▶ Task goal
Each line in the data must be reproduced as written, except for any picture.

________________

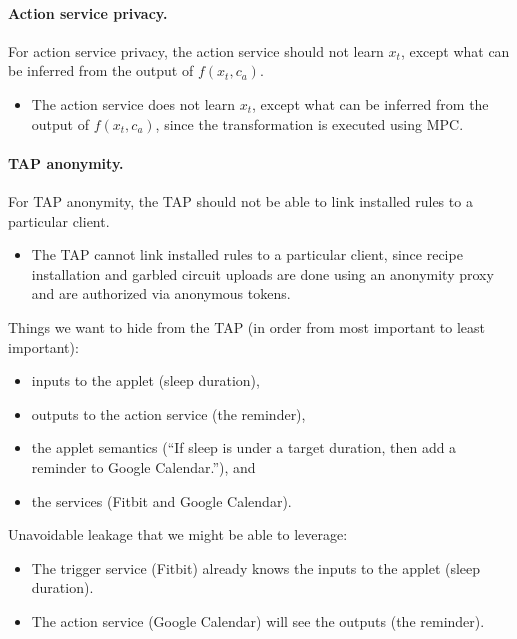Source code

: \paragraph{Action service privacy.} For action service privacy, the action
service should not learn $x_t$, except what can be inferred from the output of
$f(x_t, c_a)$.
\begin{itemize}
  \item The action service does not learn $x_t$, except what can be inferred
    from the output of $f(x_t, c_a)$, since the transformation is executed using
    MPC.
\end{itemize}

\paragraph{TAP anonymity.} For TAP anonymity, the TAP should not be able to link
installed rules to a particular client.
\begin{itemize}
  \item The TAP cannot link installed rules to a particular client, since recipe
    installation and garbled circuit uploads are done using an anonymity proxy
    and are authorized via anonymous tokens.
\end{itemize}

\iffalse
Things we want to hide from the TAP (in order from most important to least
important):
\begin{itemize}[leftmargin=*]
  \item inputs to the applet (sleep duration),
  \item outputs to the action service (the reminder),
  \item the applet semantics (``If sleep is under a target duration, then add a
    reminder to Google Calendar.''), and
  \item the services (Fitbit and Google Calendar).
\end{itemize}\bigskip

Unavoidable leakage that we might be able to leverage:
\begin{itemize}[leftmargin=*]
  \item The trigger service (Fitbit) already knows the inputs to the applet
    (sleep duration).
  \item The action service (Google Calendar) will see the outputs (the
    reminder).
\end{itemize}\bigskip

________________

▶ Response for this exercise
Source code

: \paragraph{Action service privacy.} For action service privacy, the action
service should not learn $x_t$, except what can be inferred from the output of
$f(x_t, c_a)$.
\begin{itemize}
  \item The action service does not learn $x_t$, except what can be inferred
    from the output of $f(x_t, c_a)$, since the transformation is executed using
    MPC.
\end{itemize}

\paragraph{TAP anonymity.} For TAP anonymity, the TAP should not be able to link
installed rules to a particular client.
\begin{itemize}
  \item The TAP cannot link installed rules to a particular client, since recipe
    installation and garbled circuit uploads are done using an anonymity proxy
    and are authorized via anonymous tokens.
\end{itemize}

\iffalse
Things we want to hide from the TAP (in order from most important to least
important):
\begin{itemize}[leftmargin=*]
  \item inputs to the applet (sleep duration),
  \item outputs to the action service (the reminder),
  \item the applet semantics (``If sleep is under a target duration, then add a
    reminder to Google Calendar.''), and
  \item the services (Fitbit and Google Calendar).
\end{itemize}\bigskip

Unavoidable leakage that we might be able to leverage:
\begin{itemize}[leftmargin=*]
  \item The trigger service (Fitbit) already knows the inputs to the applet
    (sleep duration).
  \item The action service (Google Calendar) will see the outputs (the
    reminder).
\end{itemize}\bigskip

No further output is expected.